The 20-year ascent of Mendes from Porto nightclub owner and friend of footballers to the beaming broker of the game’s most lucrative transfers has tracked the sport’s pay-TV-fuelled inflation itself, and Portugal’s status as a habitual exporter of players. Mendes built his name and the operation of his company, Gestifute, on attaining a remarkable dominance over the deals done by Portugal’s top three clubs, and he took several of these players on multimillion-pound moves to England and Spain. There he has extended his influence, particularly after his client José Mourinho made the journey himself from Porto after 2004, to sign as the manager at Chelsea, then Internazionale and Real Madrid, now Chelsea again.
Mendes’s work reached stunning fruition this summer, when he was seen conducting the biggest moves of talent and money not only from his home country’s financially hollowed out clubs but of the whole European football player transfer market. James Rodríguez, his reputation glowing from his World Cup excellence, was signed by Real Madrid for £71m from Monaco, to where Mendes brokered his move from Porto only last year for €45m (£38.5m). Porto declared in its annual report that it paid Gestifute €4.4m (£3.6m) for “intermediation service costs” on that deal; the amount paid by Real this year has not been disclosed.

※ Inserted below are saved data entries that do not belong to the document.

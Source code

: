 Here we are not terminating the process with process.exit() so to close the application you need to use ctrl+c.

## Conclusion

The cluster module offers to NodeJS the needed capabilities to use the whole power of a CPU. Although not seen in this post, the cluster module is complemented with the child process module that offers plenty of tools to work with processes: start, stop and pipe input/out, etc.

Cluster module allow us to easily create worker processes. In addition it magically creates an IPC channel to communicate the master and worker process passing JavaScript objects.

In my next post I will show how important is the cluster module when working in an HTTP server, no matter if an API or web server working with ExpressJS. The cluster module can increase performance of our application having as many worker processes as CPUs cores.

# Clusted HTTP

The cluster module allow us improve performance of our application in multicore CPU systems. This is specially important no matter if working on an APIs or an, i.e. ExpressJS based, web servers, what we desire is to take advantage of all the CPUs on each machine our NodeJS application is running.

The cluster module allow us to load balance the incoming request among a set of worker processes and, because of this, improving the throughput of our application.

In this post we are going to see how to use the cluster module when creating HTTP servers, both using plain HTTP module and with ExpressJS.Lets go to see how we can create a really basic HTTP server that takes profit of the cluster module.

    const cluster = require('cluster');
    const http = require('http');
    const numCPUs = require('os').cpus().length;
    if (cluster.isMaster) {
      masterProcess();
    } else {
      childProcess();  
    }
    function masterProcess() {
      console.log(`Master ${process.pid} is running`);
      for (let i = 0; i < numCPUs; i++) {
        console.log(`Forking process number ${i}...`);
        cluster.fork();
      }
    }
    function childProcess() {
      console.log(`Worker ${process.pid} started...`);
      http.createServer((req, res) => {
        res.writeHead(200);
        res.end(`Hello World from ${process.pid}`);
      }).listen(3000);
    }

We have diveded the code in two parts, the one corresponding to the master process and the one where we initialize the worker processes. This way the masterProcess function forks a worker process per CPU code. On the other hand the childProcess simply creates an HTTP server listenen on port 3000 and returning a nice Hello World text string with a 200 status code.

Di María, deemed surplus stock at Real Madrid, came to Old Trafford for almost £60m in Manchester United’s post-Sir Alex Ferguson and David Moyes splash-out; a grinning Mendes was seen with Louis van Gaal in the 4x4 at United’s Carrington training ground. Radamel Falcao, whose €40m (£32m) sale by Porto to Atlético Madrid in 2011 was brokered by Mendes – Gestifute shared €3.7m (£3m) “intermediation service costs” with another company, Orel –moved to Monaco last year for £50m, then Mendes brought him to United this summer on an extraordinarily costly loan. Eliaquim Mangala, for whom Manchester City paid £32m to Porto – 33% of Mangala’s “economic rights” had been owned by the Malta-based third-party ownership fund Doyen – was another Mendes move.
Costa brought his goalscoring eye from Atlético Madrid, where Mendes boasts of powerful influence, to Mourinho at Chelsea, who paid £32m. Reports have stated that 30% of Costa’s “economic rights” were owned by an offshore fund but sources close to the signing say in fact there was no third‑party ownership of Costa.
Unquestionably true, however, is that Mendes, as well as acting as an agent for these and many other players, and being paid by clubs as a transfer “intermediary”, is serially involved with Kenyon in advising on the third‑party ownership of economic rights in players.